▸ Task to carry out:
Could you output every record below exactly as it appears?

[[ Data for processing, beginning ]]

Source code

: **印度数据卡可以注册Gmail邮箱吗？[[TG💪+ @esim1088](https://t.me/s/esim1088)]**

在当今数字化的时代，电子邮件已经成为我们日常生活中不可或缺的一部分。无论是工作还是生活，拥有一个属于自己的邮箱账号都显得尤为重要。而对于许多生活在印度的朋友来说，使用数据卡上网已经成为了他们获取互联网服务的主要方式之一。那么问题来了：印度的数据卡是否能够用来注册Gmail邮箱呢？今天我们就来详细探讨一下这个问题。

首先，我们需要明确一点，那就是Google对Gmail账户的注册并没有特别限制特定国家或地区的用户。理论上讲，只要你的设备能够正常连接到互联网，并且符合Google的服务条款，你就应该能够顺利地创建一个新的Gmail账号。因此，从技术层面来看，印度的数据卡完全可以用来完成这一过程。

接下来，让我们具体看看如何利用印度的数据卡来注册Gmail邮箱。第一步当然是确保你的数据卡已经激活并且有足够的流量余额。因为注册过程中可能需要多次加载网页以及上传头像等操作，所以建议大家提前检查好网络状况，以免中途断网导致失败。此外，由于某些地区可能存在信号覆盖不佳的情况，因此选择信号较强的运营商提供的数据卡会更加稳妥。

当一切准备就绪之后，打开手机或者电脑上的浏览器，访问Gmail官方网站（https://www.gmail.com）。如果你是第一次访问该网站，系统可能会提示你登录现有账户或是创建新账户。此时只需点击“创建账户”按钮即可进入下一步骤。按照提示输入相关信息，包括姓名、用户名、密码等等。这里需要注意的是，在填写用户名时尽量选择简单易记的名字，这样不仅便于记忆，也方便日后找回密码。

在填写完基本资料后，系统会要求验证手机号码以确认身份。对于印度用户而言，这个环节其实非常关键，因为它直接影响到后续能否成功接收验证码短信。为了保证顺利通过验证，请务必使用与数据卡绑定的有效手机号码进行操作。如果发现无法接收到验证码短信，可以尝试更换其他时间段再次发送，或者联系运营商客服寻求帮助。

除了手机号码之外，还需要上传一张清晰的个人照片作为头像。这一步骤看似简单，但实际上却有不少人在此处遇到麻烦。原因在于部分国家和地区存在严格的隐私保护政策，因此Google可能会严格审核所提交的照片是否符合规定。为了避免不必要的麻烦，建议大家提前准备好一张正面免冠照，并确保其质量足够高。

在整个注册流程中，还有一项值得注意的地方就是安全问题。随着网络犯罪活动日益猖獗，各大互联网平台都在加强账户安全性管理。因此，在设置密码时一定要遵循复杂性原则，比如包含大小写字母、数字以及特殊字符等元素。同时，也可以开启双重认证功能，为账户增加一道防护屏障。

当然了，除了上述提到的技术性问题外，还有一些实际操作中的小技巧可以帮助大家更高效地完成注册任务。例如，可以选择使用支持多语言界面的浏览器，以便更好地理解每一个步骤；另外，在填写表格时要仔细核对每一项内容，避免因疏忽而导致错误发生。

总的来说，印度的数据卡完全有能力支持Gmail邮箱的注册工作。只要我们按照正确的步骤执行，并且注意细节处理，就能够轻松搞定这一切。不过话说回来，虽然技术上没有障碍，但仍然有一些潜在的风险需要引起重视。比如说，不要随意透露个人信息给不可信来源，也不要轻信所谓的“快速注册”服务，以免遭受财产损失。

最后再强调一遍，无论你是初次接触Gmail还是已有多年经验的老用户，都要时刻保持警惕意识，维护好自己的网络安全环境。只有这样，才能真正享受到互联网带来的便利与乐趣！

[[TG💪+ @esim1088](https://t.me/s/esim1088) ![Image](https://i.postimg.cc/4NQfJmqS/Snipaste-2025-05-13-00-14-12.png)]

[[ Data for processing, end ]]

▸ Final answer:
Source code

: **印度数据卡可以注册Gmail邮箱吗？[[TG💪+ @esim1088](https://t.me/s/esim1088)]**

在当今数字化的时代，电子邮件已经成为我们日常生活中不可或缺的一部分。无论是工作还是生活，拥有一个属于自己的邮箱账号都显得尤为重要。而对于许多生活在印度的朋友来说，使用数据卡上网已经成为了他们获取互联网服务的主要方式之一。那么问题来了：印度的数据卡是否能够用来注册Gmail邮箱呢？今天我们就来详细探讨一下这个问题。

首先，我们需要明确一点，那就是Google对Gmail账户的注册并没有特别限制特定国家或地区的用户。理论上讲，只要你的设备能够正常连接到互联网，并且符合Google的服务条款，你就应该能够顺利地创建一个新的Gmail账号。因此，从技术层面来看，印度的数据卡完全可以用来完成这一过程。

接下来，让我们具体看看如何利用印度的数据卡来注册Gmail邮箱。第一步当然是确保你的数据卡已经激活并且有足够的流量余额。因为注册过程中可能需要多次加载网页以及上传头像等操作，所以建议大家提前检查好网络状况，以免中途断网导致失败。此外，由于某些地区可能存在信号覆盖不佳的情况，因此选择信号较强的运营商提供的数据卡会更加稳妥。

当一切准备就绪之后，打开手机或者电脑上的浏览器，访问Gmail官方网站（https://www.gmail.com）。如果你是第一次访问该网站，系统可能会提示你登录现有账户或是创建新账户。此时只需点击“创建账户”按钮即可进入下一步骤。按照提示输入相关信息，包括姓名、用户名、密码等等。这里需要注意的是，在填写用户名时尽量选择简单易记的名字，这样不仅便于记忆，也方便日后找回密码。

在填写完基本资料后，系统会要求验证手机号码以确认身份。对于印度用户而言，这个环节其实非常关键，因为它直接影响到后续能否成功接收验证码短信。为了保证顺利通过验证，请务必使用与数据卡绑定的有效手机号码进行操作。如果发现无法接收到验证码短信，可以尝试更换其他时间段再次发送，或者联系运营商客服寻求帮助。

除了手机号码之外，还需要上传一张清晰的个人照片作为头像。这一步骤看似简单，但实际上却有不少人在此处遇到麻烦。原因在于部分国家和地区存在严格的隐私保护政策，因此Google可能会严格审核所提交的照片是否符合规定。为了避免不必要的麻烦，建议大家提前准备好一张正面免冠照，并确保其质量足够高。

在整个注册流程中，还有一项值得注意的地方就是安全问题。随着网络犯罪活动日益猖獗，各大互联网平台都在加强账户安全性管理。因此，在设置密码时一定要遵循复杂性原则，比如包含大小写字母、数字以及特殊字符等元素。同时，也可以开启双重认证功能，为账户增加一道防护屏障。

当然了，除了上述提到的技术性问题外，还有一些实际操作中的小技巧可以帮助大家更高效地完成注册任务。例如，可以选择使用支持多语言界面的浏览器，以便更好地理解每一个步骤；另外，在填写表格时要仔细核对每一项内容，避免因疏忽而导致错误发生。

总的来说，印度的数据卡完全有能力支持Gmail邮箱的注册工作。只要我们按照正确的步骤执行，并且注意细节处理，就能够轻松搞定这一切。不过话说回来，虽然技术上没有障碍，但仍然有一些潜在的风险需要引起重视。比如说，不要随意透露个人信息给不可信来源，也不要轻信所谓的“快速注册”服务，以免遭受财产损失。

最后再强调一遍，无论你是初次接触Gmail还是已有多年经验的老用户，都要时刻保持警惕意识，维护好自己的网络安全环境。只有这样，才能真正享受到互联网带来的便利与乐趣！

[[TG💪+ @esim1088](https://t.me/s/esim1088) ![Image](https://i.postimg.cc/4NQfJmqS/Snipaste-2025-05-13-00-14-12.png)]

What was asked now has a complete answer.